Osoby szukające pracy często robią to pilnie, maksymalizując liczbę wysyłanych aplikacji. Dostrzegli to cyberprzestępcy, którzy wykorzystują ich pośpiech do pozyskania danych w celach cybeprzestępczych. Ba, napastnicy umawiają się nawet na rozmowy kwalifikacyjne, do których jednak nigdy nie dochodzi.
Uwaga na fikcyjne agencje zatrudnienia
Niebezpiecznik.pl ostrzega przed działalnością fikcyjnych agencji zatrudnienia. Skupiono się na firmie o mało zachęcającej nazwie WeForce. Komunikacja z jej strony i witryna zachęcały do tego, by skorzystać z usług pośrednictwa, niemniej już pobieżna analiza wykazała, że działalność WeForce to jedno wielkie oszustwo .
Przeprowadzona analiza wykazała, że w rejestrach podmiotów gospodarczych WeForce nie istnieje. Ponadto na samej stronie nie są udostępnianie żadne szczegółowe dane , a jedynie kod pocztowy i miasto. Brakuje informacji o administratorze danych osobowych i innych danych, które pozwoliłyby na identyfikację przedsiębiorstwa. Z kolei zdjęcia przedstawiające rzekomych współpracowników były zdjęciami stockowymi, a także pochodziły z serwisów, nazwijmy to, randkowych.
Brak dokładnego adresu i wpisów do rejestrów
Firma uwiarygadnia się rzekomymi kampaniami rekrutacyjnymi realizowanymi dla dużych korporacji, jak choćby sieć McDonald’s, jednak nic nie potwierdza, że się one odbyły. Uwagę zwraca natomiast, że osoby, które skusiły się na skorzystanie z usług WeForce w pierwszej kolejności były proszone o pozostawienie danych oraz… utworzenie konta bankowego w jednym z banków .
Prośba ta była argumentowana koniecznością stworzenia osobnego rachunku na rozliczenie z firmą, która miała zatrudnić kandydatów. Założenie konta było obowiązkowe ze względu na charakter pracy – dzięki nim zarządzanie zwrotami kosztów i innych operacji miało być wygodniejsze i bardziej przejrzyste. Już to powinno wzbudzić zastrzeżenia, jednak należy pamiętać o kontekście – aplikującym zależy na pracy.
Oszuści zachęcają do zakładania kont bankowych
Nie jest jasne, do czego dokładnie miały służyć konta. Bardzo możliwe, że były one następnie wykorzystywane jako słupy i służyły działalności cyberprzestępczej pracowników fikcyjnej firmy WeForce.

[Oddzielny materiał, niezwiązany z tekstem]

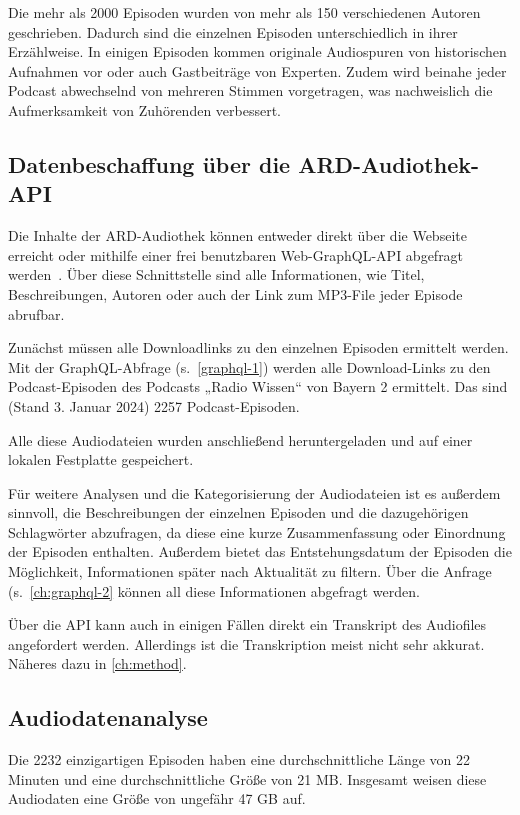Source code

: Die mehr als 2000 Episoden wurden von mehr als 150 verschiedenen Autoren geschrieben.
Dadurch sind die einzelnen Episoden unterschiedlich in ihrer Erzählweise.
In einigen Episoden kommen originale Audiospuren von historischen Aufnahmen vor oder auch Gastbeiträge von Experten.
Zudem wird beinahe jeder Podcast abwechselnd von mehreren Stimmen vorgetragen, was nachweislich die Aufmerksamkeit von Zuhörenden verbessert.

\subsection{Datenbeschaffung über die ARD-Audiothek-API}

Die Inhalte der ARD-Audiothek können entweder direkt über die Webseite erreicht oder mithilfe einer frei benutzbaren Web-GraphQL-API abgefragt werden~\cite{zotero-529}.
Über diese Schnittstelle sind alle Informationen, wie Titel, Beschreibungen, Autoren oder auch der Link zum MP3-File jeder Episode abrufbar.

Zunächst müssen alle Downloadlinks zu den einzelnen Episoden ermittelt werden.
Mit der GraphQL-Abfrage (s.~\autoref{graphql-1}) werden alle Download-Links zu den Podcast-Episoden des Podcasts „Radio Wissen“ von Bayern 2 ermittelt.
Das sind (Stand 3. Januar 2024) 2257 Podcast-Episoden.

Alle diese Audiodateien wurden anschließend heruntergeladen und auf einer lokalen Festplatte gespeichert.

Für weitere Analysen und die Kategorisierung der Audiodateien ist es außerdem sinnvoll, die Beschreibungen der einzelnen Episoden und die dazugehörigen Schlagwörter abzufragen, da diese eine kurze Zusammenfassung oder Einordnung der Episoden enthalten.
Außerdem bietet das Entstehungsdatum der Episoden die Möglichkeit, Informationen später nach Aktualität zu filtern.
Über die Anfrage (s.~\autoref{ch:graphql-2} können all diese Informationen abgefragt werden.

Über die API kann auch in einigen Fällen direkt ein Transkript des Audiofiles angefordert werden.
Allerdings ist die Transkription meist nicht sehr akkurat.
Näheres dazu in \autoref{ch:method}.

\subsection{Audiodatenanalyse}

Die 2232 einzigartigen Episoden haben eine durchschnittliche Länge von 22 Minuten und eine durchschnittliche Größe von 21 MB.
Insgesamt weisen diese Audiodaten eine Größe von ungefähr 47 GB auf.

Dzięki słupom znacznie łatwiej jest prać pieniądze i korzystać z ukradzionych środków. Inny wariant, nieco bardziej optymistyczny, zakłada, że oszuści zarabiają na prowizjach, jakie banki oferują osobom, które zachęcają do otwarcia w nich kont. Nie sposób także pominąć kwestii przekazania WeForce danych osobowych, które także mogą zostać wykorzystane w niecnych celach.
Witryna fikcyjnej agencji zniknęła z Sieci zaraz po tym, jak Niebezpiecznik skierował do firmy maila z prośbą o odpowiedzi na pytania. Nie ma jednak co liczyć, że to zamyka sprawę. Lada moment utworzona może zostać i z pewnością zostanie kolejna witryna i fałszywa agencja, a proceder będzie trwał w najlepsze.